Take a wire, and form it into a rectangular loop. It carries a current I.
What should its dimensions be, and how should it be placed inside of a magnetic field to maximize the torque on it?

Homework Equations

tau = NIAB sin theta

The Attempt at a Solution

There's no answer to this in my book, but shouldn't the dimensions just be L/4 by L/4 (a square), and it's perpendicular to the field?

 

[paisiello2]

How did you come up with that answer?

 

[oneplusone]

since max(sin theta) = 1, when theta = pi/2, and the maximum area you can get is when the loop is a square.
I think this should be right.@below: This is proved using simple geometry (the area of a square > area of rectangle with same perimeter)

 

[paisiello2]

Can you prove it?

 

[darksyesider]

I did what oneplusone did.

 

[paisiello2]

Provide the proof.

 

[darksyesider]

Can someone else please comment?

 

[haruspex]

Can someone else please comment?

I assume paisiello2 is asking you to prove that a square gives the largest area for a rectangle with a given perimeter. It's not hard to prove - doesn't even require calculus.

 

[darksyesider]

a,b are side lengths. 2a+2b= L, so a = b-L/2

Maximize: b(b-L/2 = b^2 - bL/2. Using -b/2a we get L/4 =b=a

 

[Simon Bridge]

So far so good - looks like you will benefit from a systematic approach to problem solving.
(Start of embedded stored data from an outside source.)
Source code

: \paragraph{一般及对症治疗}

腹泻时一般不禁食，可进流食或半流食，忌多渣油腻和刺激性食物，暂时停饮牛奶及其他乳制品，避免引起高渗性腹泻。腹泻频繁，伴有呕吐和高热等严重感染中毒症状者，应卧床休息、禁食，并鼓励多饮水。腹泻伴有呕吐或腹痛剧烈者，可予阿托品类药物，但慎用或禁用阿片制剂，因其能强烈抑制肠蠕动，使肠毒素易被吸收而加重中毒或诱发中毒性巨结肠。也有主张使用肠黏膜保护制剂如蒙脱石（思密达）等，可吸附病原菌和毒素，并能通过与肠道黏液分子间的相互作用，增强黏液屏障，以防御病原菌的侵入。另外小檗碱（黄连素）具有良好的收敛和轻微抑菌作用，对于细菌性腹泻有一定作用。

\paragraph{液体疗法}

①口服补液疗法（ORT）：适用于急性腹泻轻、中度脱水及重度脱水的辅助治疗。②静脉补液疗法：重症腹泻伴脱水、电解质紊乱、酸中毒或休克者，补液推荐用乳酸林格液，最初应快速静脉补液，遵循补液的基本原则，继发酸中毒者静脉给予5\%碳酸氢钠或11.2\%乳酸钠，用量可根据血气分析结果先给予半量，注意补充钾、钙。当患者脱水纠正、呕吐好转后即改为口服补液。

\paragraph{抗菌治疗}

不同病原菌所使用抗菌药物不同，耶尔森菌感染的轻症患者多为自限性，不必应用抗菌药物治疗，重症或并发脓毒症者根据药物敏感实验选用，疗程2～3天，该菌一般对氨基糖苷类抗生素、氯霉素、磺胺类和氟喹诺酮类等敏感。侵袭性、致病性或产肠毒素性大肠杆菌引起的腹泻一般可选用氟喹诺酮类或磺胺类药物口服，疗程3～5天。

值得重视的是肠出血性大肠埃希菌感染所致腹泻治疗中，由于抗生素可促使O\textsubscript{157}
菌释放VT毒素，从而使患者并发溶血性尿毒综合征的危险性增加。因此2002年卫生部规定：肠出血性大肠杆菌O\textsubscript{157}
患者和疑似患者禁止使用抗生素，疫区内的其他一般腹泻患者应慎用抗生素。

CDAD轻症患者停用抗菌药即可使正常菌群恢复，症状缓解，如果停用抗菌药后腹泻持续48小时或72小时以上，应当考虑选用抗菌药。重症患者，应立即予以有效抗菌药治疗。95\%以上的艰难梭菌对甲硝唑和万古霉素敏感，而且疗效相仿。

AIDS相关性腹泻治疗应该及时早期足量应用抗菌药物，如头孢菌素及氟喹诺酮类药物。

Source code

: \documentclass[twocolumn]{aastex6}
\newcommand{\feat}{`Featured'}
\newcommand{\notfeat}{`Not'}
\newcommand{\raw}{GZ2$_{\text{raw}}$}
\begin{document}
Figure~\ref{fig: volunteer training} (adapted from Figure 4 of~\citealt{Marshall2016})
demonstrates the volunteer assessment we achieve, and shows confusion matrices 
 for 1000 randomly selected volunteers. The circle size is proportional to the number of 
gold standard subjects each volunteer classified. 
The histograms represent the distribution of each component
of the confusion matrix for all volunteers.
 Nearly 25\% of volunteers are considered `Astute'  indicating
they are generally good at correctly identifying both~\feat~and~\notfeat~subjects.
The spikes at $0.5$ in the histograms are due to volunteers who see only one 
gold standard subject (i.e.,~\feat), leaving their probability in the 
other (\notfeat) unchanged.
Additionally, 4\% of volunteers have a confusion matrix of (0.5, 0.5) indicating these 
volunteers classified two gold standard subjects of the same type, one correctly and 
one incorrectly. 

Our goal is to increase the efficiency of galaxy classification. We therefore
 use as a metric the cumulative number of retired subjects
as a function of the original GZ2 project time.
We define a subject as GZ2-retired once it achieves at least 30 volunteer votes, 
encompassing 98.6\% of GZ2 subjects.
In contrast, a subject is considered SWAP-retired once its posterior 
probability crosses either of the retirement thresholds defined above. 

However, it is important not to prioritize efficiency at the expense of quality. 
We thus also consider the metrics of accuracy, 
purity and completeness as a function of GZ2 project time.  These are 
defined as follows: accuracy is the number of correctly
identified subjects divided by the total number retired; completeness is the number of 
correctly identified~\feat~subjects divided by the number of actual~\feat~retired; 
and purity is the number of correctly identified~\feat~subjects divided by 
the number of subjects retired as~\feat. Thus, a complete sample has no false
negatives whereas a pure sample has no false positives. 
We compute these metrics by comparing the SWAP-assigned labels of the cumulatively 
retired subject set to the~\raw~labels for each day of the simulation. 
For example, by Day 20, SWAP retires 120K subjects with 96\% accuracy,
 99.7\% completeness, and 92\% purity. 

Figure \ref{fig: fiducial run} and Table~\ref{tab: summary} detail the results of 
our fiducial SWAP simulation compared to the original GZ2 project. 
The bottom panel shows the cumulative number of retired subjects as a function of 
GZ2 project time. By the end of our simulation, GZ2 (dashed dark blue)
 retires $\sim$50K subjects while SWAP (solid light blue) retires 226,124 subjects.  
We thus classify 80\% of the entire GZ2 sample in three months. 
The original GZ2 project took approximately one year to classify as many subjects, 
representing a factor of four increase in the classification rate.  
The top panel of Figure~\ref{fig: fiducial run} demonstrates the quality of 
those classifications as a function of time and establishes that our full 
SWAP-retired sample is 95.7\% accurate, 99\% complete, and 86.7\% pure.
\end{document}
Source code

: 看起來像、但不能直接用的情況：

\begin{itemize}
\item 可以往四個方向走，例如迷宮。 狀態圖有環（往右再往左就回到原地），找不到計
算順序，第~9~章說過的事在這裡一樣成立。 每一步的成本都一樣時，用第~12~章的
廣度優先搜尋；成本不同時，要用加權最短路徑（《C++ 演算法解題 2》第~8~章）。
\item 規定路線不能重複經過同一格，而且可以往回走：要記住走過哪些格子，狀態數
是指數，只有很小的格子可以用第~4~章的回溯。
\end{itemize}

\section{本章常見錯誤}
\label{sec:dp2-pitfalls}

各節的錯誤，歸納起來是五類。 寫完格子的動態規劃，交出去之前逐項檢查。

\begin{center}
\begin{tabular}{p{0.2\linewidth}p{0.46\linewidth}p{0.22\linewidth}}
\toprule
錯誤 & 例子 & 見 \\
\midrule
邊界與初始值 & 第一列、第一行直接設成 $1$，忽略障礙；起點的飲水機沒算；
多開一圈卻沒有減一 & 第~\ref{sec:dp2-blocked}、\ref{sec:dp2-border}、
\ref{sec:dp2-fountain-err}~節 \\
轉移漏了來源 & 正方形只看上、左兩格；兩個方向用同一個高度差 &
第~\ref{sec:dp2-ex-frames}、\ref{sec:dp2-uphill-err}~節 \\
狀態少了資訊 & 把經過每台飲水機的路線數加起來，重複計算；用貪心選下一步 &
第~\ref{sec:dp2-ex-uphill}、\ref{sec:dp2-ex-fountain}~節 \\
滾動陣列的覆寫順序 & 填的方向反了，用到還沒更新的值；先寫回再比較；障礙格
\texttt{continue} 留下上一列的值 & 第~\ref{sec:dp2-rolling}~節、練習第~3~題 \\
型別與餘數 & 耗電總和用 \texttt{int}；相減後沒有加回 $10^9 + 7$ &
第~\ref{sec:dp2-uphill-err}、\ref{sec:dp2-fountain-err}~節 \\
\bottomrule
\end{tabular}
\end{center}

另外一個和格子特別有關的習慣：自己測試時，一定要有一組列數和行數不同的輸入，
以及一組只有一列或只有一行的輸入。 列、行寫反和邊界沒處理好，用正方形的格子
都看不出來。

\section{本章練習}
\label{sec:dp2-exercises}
Step 1,. spell out the theory - in words ... the torque on a rectangular wire loop sides a and b is proportional to [what?] and the sine of the angle between [what?] and [what?].

Step 2: write down the equations describing the things you need to maximize.
There are two.

max tau occurs when function(angle)=something and function(rectangle dimensions)=something

Step 3. evaluate the equations

Step 4. summarize your results in a conclusion.
(This should be one or two sentences that relate the question to the answer.)